TPT - source data enclosed with double quotes and delimited by pipe (|)

Tools & Utilities
Teradata Employee

Re: TPT - source data enclosed with double quotes and delimited by pipe (|)

1. TPT is the load/unload product that we would like everyone t use.

2. The table can have any data types as long as a conversion from VARCHAR to that data type is supported by Teradata. There is no limitation that the column data types of the table being loaded with delimited data has to be all VARCHAR. (The schema in the script must be all VARCHAR, but that is not the same thing.)

3. We prefer you not to use FastLoad. Please use TPT instead of FastLoad. FastLoad is a capped utility and no new features are being added to that utility.

4. I am not familiar with the express version of Teradata on VMWare. If the installation only allows 2 AMPs then that can probably not be increased. You should check the documentation to see if there is a method for changing the configuration.

5. FastLoad does not allow skipping a header row in a file with delimited records. TPT does. Please refer to #3.

6. Yes, it looks like TDLOAD will support the "Quoted Data" feature. You will need to specify a job variable file on the command line and in that file, provide a value for the pre-defined job variables for the feature. For quoted data, the job variable name is DCPQuotedData. For skipping a header row (or set of header rows), the job variable name is DCPSkipRows (provide a number for the number of rows to skip).

TDLOAD (also known as a feature of TPT called EasyLoader) uses operator templates under the covers. These templates provide the pre-defined job variables to be specified by the user. If you look in the install directory for TPT you will see a directory called "templates". In there you can take a look at the templates for all operators and look up the attributes that are supported by the operator and the corresponding job variable names to be specified when using the TDLOAD feature.

Hope this helps!

-- SteveF
Enthusiast

Re: TPT - source data enclosed with double quotes and delimited by pipe (|)

Hi Steve,

Thanks for answering all my queries. And sorry for bothering again n again.

I have few more queries - 

1. In TPT script, why we require - (The schema in the script must be all VARCHAR, but that is not the same thing.) . When we are specifying all the datatypes in the table creation. Why we cannot define the other datatypes(other tha VARCHAR) in the schema? Is it that TPT reads/understand data from file as VARCHAR only, and then convert it into the required datatypes while loading the data?

2. Does the columnar data storage in itself is compression? Or Compresion is something different.

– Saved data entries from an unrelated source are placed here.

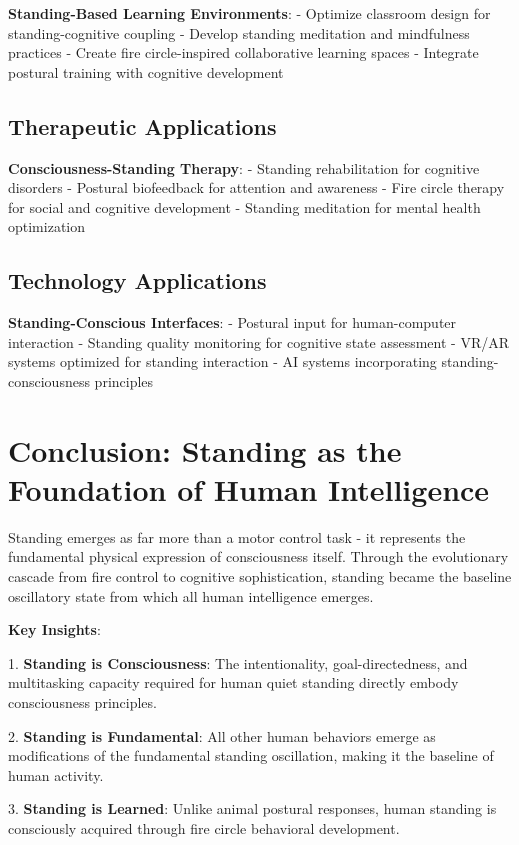 \documentclass[12pt]{article}
\begin{document}
\textbf{Standing-Based Learning Environments}:
- Optimize classroom design for standing-cognitive coupling
- Develop standing meditation and mindfulness practices
- Create fire circle-inspired collaborative learning spaces
- Integrate postural training with cognitive development

\subsection{Therapeutic Applications}

\textbf{Consciousness-Standing Therapy}:
- Standing rehabilitation for cognitive disorders
- Postural biofeedback for attention and awareness
- Fire circle therapy for social and cognitive development
- Standing meditation for mental health optimization

\subsection{Technology Applications}

\textbf{Standing-Conscious Interfaces}:
- Postural input for human-computer interaction
- Standing quality monitoring for cognitive state assessment
- VR/AR systems optimized for standing interaction
- AI systems incorporating standing-consciousness principles

\section{Conclusion: Standing as the Foundation of Human Intelligence}

Standing emerges as far more than a motor control task - it represents the fundamental physical expression of consciousness itself. Through the evolutionary cascade from fire control to cognitive sophistication, standing became the baseline oscillatory state from which all human intelligence emerges.

\textbf{Key Insights}:

1. \textbf{Standing is Consciousness}: The intentionality, goal-directedness, and multitasking capacity required for human quiet standing directly embody consciousness principles.

2. \textbf{Standing is Fundamental}: All other human behaviors emerge as modifications of the fundamental standing oscillation, making it the baseline of human activity.

3. \textbf{Standing is Learned}: Unlike animal postural responses, human standing is consciously acquired through fire circle behavioral development.
\end{document}
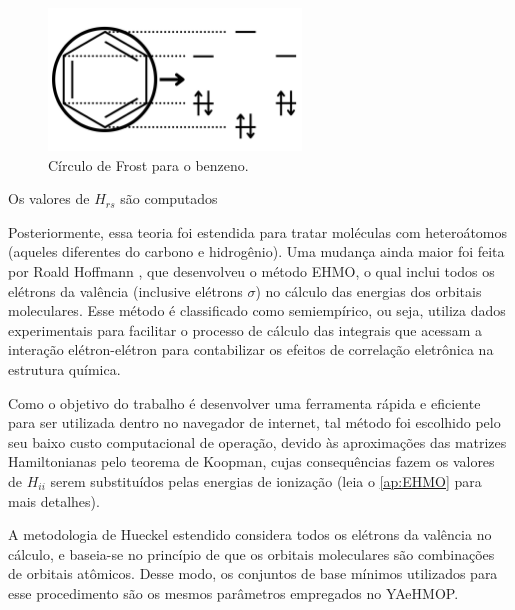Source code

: \begin{figure}[htb]
	\caption{\label{fig:M1} Círculo de Frost para o benzeno.}
	\begin{center}
		\includegraphics[width=0.60\textwidth]{images/figM.png}
	\end{center}
\end{figure}

Os valores de $H_{rs}$ são computados 


Posteriormente, essa teoria foi estendida para tratar moléculas com heteroátomos (aqueles diferentes do carbono e hidrogênio)\autocite{Liwschitz1963}. Uma mudança ainda maior foi feita por Roald Hoffmann \autocite{Hoffmann1963}, que desenvolveu o método \gls{EHMO}, o qual inclui todos os elétrons da valência (inclusive elétrons $\sigma$) no cálculo das energias dos orbitais moleculares. Esse método é classificado como semiempírico, ou seja, utiliza dados experimentais para facilitar o processo de cálculo das integrais que acessam a interação elétron-elétron para contabilizar os efeitos de correlação eletrônica na estrutura química.

Como o objetivo do trabalho é desenvolver uma ferramenta rápida e eficiente para ser utilizada dentro no navegador de internet, tal método foi escolhido pelo seu baixo custo computacional de operação, devido às aproximações das matrizes Hamiltonianas pelo teorema de Koopman, cujas consequências fazem os valores de $H_{ii}$ serem substituídos pelas energias de ionização (leia o \autoref{ap:EHMO} para mais detalhes).

A metodologia de Hueckel estendido considera todos os elétrons da valência no cálculo, e baseia-se no princípio de que os orbitais moleculares são combinações de orbitais atômicos. Desse modo, os conjuntos de base mínimos utilizados para esse procedimento são os mesmos parâmetros empregados no \gls{YAeHMOP}\autocite{Avery2017}.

3. Does compression only support maximum of distinct values of 256. And is it require to specify those values? Why TD in itself find and compress the distinct values in that column.

4. It will be great if you can give me some link or steps/process to increase the no. of AMP's. I would like to try it on my VMWARE version.

Regards

Atul

Teradata Employee

Re: TPT - source data enclosed with double quotes and delimited by pipe (|)

With delimited data (also known as CSV data), the data is all character, and the fields are varying in length. Thus, by definition, the data is VARCHAR.

If the user wants the utility to read in "integer", or "decimal", then that numeric data is provided in some type of binary format.

The schema and the table definition have nothing to do with each other (directly, as far as data processing is concerned). We will send VARCHAR data to the DBS and Teradata will convert to the data types of the columns of the target table. TPT does not perform any data conversions.

Compression is handled inside the database and not by any of the client load/unload products.

I am not familiar with any process to increase the number of AMPs on your VM. You would have to get that information from some other source (if it is even possible).

-- SteveF
Enthusiast

Re: TPT - source data enclosed with double quotes and delimited by pipe (|)

Hi Steve,

I have been trying different loading techniques to load data of around 25M, to a table with around 110 columns. 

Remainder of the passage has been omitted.